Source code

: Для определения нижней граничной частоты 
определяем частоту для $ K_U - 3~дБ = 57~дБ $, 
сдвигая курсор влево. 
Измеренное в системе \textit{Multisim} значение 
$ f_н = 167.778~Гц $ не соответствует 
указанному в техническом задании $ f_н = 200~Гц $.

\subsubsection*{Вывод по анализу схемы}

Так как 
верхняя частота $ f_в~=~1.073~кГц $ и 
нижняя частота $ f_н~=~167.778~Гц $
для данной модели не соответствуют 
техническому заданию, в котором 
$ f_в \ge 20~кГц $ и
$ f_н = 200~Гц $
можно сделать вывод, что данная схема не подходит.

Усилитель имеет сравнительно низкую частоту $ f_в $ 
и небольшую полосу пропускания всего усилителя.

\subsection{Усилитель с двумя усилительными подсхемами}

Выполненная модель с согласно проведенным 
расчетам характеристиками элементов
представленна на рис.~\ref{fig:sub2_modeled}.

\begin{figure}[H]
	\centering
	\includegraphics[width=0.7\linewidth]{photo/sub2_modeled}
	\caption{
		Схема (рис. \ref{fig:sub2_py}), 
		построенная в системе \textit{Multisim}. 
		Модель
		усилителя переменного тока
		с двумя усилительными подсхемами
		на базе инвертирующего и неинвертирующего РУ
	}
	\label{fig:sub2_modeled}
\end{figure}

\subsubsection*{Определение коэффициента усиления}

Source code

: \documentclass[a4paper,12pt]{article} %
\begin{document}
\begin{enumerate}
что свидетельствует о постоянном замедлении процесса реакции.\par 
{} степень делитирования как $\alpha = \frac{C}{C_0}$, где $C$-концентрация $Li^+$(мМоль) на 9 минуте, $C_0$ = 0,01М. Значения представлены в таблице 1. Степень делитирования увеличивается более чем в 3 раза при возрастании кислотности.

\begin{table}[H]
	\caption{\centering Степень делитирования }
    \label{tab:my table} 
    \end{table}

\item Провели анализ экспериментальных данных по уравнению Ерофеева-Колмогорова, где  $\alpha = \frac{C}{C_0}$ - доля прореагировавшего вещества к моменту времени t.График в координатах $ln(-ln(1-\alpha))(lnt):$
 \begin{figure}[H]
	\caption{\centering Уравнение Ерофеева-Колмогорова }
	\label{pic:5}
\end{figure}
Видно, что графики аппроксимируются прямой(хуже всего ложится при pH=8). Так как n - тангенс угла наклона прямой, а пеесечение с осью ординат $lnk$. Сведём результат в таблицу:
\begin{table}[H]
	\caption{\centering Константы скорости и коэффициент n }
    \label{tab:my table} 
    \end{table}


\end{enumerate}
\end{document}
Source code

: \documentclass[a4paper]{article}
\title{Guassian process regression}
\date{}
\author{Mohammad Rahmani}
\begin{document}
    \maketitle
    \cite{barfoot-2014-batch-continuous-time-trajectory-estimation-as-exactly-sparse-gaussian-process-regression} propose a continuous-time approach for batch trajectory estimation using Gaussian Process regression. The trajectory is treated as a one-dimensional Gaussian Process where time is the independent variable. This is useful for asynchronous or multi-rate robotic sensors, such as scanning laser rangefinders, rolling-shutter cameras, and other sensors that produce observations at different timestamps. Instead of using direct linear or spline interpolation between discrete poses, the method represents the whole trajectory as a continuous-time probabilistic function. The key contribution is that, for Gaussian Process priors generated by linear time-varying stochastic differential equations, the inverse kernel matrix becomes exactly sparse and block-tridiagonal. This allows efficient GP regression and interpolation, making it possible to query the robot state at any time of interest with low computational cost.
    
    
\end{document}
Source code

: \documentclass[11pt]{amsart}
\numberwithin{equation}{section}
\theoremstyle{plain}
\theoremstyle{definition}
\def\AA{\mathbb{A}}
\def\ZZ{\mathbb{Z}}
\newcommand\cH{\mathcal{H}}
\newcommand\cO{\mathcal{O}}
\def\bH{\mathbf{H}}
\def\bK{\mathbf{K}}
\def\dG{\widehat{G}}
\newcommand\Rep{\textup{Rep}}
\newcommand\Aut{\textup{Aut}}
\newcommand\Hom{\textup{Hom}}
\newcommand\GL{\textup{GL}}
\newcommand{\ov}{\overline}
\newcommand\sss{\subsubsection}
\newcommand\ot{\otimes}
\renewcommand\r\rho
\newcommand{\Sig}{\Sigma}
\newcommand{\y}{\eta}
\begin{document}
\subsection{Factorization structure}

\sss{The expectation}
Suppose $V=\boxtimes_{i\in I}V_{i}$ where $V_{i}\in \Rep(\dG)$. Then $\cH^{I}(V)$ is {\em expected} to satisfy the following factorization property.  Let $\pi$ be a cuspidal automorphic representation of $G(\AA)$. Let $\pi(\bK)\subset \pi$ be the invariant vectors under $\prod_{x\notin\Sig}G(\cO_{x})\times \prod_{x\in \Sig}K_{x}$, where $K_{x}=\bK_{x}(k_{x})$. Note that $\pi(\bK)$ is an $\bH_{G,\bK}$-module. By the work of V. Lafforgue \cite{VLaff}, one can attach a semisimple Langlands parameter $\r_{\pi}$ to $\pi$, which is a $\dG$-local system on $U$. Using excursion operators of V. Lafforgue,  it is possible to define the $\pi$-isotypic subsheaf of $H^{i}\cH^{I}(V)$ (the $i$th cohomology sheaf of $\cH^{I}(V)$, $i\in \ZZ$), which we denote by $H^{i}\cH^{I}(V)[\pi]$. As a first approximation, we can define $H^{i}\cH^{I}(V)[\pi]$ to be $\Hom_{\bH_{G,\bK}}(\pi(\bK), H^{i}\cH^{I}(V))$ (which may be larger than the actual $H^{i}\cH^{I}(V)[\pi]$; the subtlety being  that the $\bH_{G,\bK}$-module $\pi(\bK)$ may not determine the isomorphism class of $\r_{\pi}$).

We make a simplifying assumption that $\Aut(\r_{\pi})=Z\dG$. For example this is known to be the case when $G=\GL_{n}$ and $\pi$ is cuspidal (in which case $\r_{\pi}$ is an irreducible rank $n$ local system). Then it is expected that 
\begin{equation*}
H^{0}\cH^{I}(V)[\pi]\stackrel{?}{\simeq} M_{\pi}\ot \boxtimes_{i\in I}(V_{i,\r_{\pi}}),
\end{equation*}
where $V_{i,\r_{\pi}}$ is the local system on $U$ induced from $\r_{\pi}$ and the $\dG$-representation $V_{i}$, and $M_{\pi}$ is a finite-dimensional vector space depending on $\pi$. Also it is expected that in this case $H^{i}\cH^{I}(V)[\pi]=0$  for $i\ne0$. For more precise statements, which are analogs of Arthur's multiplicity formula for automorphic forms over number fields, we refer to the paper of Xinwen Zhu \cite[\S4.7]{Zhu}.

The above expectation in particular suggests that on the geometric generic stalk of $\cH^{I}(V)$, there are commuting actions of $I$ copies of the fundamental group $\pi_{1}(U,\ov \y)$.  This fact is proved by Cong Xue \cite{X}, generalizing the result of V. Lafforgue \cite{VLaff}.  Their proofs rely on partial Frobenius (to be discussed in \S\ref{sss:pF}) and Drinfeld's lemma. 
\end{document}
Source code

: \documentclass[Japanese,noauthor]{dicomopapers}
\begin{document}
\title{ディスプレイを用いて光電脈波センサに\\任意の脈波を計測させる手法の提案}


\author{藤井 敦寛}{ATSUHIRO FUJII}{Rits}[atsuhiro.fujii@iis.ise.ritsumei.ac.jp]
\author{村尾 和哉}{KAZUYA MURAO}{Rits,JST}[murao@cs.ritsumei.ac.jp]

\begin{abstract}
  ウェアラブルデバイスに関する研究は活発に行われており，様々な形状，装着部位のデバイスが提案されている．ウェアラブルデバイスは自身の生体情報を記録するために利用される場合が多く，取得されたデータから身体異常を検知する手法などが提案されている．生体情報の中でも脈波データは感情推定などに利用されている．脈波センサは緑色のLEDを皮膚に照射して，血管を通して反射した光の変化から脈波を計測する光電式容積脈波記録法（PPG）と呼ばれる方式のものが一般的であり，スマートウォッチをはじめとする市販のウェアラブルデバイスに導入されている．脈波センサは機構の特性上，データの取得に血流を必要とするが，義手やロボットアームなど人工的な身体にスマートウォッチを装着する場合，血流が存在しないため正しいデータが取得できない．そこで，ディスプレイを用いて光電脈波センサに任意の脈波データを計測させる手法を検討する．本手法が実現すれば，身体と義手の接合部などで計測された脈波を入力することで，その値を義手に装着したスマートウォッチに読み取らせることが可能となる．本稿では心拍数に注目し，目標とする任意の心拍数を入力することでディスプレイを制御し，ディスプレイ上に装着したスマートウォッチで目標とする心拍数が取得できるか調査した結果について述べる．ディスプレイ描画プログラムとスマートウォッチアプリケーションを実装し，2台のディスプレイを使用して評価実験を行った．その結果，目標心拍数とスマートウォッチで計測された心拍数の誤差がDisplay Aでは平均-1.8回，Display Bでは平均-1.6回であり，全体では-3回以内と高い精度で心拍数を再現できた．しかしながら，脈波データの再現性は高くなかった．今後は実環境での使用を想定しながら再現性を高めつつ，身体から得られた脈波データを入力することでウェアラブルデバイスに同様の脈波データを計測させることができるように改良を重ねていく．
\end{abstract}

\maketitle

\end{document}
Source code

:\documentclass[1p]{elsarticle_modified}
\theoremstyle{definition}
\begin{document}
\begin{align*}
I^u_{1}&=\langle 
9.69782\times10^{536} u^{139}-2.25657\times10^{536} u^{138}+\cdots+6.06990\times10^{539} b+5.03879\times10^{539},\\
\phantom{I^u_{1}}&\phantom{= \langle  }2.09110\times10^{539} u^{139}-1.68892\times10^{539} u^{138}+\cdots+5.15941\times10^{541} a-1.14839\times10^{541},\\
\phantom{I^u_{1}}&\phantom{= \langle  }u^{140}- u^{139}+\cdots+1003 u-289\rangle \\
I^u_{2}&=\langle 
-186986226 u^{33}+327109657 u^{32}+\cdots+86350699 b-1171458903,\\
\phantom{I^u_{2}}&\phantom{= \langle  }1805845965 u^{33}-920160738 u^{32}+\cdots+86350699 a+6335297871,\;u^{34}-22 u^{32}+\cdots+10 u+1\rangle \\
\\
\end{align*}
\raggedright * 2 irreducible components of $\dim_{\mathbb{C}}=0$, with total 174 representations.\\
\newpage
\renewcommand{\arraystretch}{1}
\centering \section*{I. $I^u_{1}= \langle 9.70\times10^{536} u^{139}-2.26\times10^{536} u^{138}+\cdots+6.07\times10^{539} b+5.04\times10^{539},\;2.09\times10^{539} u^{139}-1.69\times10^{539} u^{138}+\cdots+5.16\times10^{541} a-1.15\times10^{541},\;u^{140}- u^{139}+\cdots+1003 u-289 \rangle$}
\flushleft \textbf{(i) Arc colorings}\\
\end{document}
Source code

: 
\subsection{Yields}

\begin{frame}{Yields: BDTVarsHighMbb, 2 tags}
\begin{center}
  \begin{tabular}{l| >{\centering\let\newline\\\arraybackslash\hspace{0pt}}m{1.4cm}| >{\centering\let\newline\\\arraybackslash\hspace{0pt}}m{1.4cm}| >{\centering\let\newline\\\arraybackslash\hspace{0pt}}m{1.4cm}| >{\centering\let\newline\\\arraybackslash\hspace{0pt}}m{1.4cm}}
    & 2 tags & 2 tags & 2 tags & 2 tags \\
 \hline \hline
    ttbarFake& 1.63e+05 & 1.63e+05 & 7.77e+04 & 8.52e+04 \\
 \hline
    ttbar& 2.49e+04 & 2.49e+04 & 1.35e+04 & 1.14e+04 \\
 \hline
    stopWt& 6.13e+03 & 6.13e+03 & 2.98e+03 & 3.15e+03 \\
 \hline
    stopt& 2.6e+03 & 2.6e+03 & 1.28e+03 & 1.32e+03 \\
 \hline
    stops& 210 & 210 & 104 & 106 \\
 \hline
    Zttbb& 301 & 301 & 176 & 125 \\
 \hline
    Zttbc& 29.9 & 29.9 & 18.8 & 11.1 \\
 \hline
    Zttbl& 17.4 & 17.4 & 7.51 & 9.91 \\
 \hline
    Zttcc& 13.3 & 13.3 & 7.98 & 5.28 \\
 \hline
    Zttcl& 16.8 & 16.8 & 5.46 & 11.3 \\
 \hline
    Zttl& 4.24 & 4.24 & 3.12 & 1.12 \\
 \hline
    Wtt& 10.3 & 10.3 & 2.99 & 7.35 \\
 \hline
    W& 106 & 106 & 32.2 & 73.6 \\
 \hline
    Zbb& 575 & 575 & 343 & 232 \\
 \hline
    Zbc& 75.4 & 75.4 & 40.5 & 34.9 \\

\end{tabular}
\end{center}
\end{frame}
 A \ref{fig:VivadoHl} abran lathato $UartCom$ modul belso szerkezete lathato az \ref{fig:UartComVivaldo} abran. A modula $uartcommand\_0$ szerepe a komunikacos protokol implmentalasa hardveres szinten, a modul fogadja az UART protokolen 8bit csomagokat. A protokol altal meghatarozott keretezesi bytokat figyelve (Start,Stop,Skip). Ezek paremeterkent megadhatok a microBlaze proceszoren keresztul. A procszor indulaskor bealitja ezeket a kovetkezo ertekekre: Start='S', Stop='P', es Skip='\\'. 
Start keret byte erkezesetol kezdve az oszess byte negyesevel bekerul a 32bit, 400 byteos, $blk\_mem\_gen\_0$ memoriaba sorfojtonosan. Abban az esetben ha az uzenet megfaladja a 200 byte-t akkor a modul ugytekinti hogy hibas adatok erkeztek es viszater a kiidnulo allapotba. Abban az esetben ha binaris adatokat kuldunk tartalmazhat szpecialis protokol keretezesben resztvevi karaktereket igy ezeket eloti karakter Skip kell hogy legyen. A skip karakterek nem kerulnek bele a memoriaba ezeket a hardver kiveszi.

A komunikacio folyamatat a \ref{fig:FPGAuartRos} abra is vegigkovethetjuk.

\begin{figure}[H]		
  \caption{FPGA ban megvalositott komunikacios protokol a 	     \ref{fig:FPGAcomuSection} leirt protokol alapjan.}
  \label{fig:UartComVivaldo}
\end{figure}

***

§ **Task to carry out**
Of the entries above, transcribe exactly those lines that fall between the line containing "построенная в системе" and the line containing "что свидетельствует о", together with those two lines.

§ **Exercise solution**
		построенная в системе \textit{Multisim}. 
		Модель
		усилителя переменного тока
		с двумя усилительными подсхемами
		на базе инвертирующего и неинвертирующего РУ
	}
	\label{fig:sub2_modeled}
\end{figure}

\subsubsection*{Определение коэффициента усиления}

Source code

: \documentclass[a4paper,12pt]{article} %
\begin{document}
\begin{enumerate}
что свидетельствует о постоянном замедлении процесса реакции.\par 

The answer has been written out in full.